Eine Frau namens Judi Pierson leitete damals den Südwestverband des CCI. Schon oft hatte sie Gerda und mich dazu ermutigt, einen von dessen Trainingsprogramm freigestellten Hund zu uns zu nehmen. Nicht jeder Welpe besitzt das Talent und Temperament oder die körperlichen Voraussetzungen dafür, die vollen zwei Trainingsjahre bis zur Abschlussprüfung durchzustehen. Stets ziehen Freiwillige die vom CCI überprüften Welpen von der achten Woche an groß, nachdem der Züchter sie bei ihnen abgegeben hat. Diese Freiwilligen haben den Hund etwa sechzehn Monate lang bei sich und lehren ihn zu sitzen, am Platz zu bleiben, sich niederzulegen, bei Fuß zu gehen, an lockerer Leine oder ganz ohne Leine mitzukommen, auf Befehl hin sein Geschäft zu verrichten und andere grundlegende Dinge.
Wenn sich der Hund dabei bewährt hat, verbringt er sechs Monate auf dem CCI-Campus und durchläuft dort ein intensives Training. Dadurch erwirbt er Fähigkeiten und Fertigkeiten, die über die meinigen weit hinausreichen. Jeder, der mich kennt, wird diese Aussage ohne zu zögern bestätigen.

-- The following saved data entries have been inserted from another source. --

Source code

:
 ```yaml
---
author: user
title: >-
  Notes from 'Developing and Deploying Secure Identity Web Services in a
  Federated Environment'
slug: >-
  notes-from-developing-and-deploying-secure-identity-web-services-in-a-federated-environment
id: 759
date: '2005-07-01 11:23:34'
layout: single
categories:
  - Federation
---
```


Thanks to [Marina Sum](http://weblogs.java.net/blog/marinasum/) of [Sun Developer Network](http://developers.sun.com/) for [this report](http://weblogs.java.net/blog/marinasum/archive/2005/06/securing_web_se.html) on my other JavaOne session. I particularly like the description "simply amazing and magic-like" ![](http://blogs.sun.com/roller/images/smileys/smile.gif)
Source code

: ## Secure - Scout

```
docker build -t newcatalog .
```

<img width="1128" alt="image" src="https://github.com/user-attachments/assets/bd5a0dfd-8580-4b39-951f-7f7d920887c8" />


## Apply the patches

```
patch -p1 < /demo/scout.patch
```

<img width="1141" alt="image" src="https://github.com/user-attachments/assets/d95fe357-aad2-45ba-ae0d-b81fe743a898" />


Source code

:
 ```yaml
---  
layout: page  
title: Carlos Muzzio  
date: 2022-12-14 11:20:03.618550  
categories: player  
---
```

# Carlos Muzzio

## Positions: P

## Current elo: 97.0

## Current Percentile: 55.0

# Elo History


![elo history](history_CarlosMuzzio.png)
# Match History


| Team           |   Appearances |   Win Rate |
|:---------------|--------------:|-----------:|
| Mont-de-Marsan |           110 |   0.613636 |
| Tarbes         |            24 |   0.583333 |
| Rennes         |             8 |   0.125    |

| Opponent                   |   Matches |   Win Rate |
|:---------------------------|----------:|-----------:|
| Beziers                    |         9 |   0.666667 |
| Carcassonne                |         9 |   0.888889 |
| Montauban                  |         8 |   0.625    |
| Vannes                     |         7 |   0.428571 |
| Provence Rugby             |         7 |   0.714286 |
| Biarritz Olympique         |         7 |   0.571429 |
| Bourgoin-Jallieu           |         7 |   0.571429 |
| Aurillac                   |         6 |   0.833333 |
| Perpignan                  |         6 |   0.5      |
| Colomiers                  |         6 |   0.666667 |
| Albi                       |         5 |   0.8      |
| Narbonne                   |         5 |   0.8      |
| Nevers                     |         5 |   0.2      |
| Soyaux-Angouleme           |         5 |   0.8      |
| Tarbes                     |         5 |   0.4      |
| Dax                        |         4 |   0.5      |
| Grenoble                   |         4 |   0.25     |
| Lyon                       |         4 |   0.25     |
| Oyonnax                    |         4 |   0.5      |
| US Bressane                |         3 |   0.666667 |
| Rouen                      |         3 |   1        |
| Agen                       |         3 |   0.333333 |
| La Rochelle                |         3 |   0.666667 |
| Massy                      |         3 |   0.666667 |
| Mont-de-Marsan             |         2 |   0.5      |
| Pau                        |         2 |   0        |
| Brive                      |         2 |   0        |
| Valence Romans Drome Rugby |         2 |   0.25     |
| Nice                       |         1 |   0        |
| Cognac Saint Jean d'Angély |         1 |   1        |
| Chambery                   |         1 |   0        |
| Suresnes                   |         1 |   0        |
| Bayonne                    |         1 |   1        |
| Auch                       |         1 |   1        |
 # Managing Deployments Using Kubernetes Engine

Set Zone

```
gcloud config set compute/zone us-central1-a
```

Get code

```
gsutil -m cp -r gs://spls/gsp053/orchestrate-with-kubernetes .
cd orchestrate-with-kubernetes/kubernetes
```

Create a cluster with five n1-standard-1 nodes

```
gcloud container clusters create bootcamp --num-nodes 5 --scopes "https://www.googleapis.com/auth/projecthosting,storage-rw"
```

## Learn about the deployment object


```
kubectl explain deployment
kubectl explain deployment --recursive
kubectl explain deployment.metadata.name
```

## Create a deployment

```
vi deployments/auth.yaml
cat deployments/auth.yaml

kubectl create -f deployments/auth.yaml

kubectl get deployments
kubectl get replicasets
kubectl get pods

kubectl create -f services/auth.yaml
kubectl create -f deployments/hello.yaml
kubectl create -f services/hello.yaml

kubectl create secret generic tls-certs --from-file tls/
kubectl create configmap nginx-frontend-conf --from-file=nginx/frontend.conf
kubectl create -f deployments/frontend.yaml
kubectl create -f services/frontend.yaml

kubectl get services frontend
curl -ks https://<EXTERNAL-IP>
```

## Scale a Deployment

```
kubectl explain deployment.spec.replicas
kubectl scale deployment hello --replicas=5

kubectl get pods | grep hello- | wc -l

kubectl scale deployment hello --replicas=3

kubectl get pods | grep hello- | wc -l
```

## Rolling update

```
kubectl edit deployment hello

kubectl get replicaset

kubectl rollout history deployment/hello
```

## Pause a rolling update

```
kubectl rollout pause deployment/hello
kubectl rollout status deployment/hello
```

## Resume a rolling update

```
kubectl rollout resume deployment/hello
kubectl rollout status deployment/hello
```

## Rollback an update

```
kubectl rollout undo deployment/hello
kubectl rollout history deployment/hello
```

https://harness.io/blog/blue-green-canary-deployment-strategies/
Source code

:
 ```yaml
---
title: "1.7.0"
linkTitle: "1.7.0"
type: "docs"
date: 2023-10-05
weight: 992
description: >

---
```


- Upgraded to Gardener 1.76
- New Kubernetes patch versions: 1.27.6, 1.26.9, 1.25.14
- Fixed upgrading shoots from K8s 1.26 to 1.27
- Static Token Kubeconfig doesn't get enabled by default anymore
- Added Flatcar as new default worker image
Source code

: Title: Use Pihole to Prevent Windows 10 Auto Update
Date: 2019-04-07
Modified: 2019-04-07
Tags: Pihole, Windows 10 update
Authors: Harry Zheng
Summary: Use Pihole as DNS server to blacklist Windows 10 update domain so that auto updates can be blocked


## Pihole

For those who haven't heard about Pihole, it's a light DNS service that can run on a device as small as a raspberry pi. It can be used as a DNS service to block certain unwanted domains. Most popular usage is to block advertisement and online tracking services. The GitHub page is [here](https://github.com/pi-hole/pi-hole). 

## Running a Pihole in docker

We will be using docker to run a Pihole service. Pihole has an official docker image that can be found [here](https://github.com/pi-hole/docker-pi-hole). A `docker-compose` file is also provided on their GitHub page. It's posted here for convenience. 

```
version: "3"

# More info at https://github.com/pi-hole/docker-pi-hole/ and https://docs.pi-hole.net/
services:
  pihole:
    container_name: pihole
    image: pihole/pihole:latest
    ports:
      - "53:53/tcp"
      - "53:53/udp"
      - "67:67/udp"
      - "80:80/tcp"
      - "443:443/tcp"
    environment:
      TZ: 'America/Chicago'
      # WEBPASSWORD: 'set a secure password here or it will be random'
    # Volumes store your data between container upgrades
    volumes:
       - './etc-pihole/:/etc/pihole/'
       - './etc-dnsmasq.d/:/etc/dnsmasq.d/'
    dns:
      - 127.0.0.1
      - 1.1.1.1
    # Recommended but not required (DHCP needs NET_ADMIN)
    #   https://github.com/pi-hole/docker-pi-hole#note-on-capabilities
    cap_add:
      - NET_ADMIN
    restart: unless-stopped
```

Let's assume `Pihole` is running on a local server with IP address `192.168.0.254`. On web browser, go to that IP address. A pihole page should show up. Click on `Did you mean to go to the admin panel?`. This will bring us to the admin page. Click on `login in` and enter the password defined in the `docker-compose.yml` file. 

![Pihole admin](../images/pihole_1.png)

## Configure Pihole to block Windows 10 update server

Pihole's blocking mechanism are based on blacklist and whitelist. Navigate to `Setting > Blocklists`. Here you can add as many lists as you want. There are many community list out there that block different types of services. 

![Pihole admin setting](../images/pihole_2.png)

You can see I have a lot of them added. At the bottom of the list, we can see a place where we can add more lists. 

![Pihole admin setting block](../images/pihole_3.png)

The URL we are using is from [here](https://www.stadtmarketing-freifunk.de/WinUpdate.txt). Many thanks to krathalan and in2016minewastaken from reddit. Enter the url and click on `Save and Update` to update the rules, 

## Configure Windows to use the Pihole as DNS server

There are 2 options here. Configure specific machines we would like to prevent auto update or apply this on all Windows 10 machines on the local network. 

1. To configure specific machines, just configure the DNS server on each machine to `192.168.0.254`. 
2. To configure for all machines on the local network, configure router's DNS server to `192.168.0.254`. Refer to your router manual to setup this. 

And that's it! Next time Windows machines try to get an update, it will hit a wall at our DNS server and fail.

Falls der Hund diese Ausbildung aus irgendeinem Grund nicht bewältigen kann, kann ihr Erstbetreuer, der ihn zunächst großgezogen hat, auf Wunsch wieder zu sich nehmen. Diese Freiwilligen kann man nur bewundern. Zwangsläufig verliebt man sich ja in die Welpen, wenn man sie von der achten Woche an betreut und ausbildet. Und doch geben diese Freiwilligen ihre Schützlinge bereitwillig zur Fortgeschrittenenausbildung ans CCI ab. Oft nehmen sie dann einen anderen Welpen bei sich auf und durchleben denselben Trennungsschmerz aufs Neue, da ihnen das CCI so überaus wichtig ist. Manche von ihnen haben schon zwanzig Welpen oder mehr großgezogen, und es kann einem nur Ehrfurcht einflößen, wie viele Menschenleben sie dadurch verändert haben.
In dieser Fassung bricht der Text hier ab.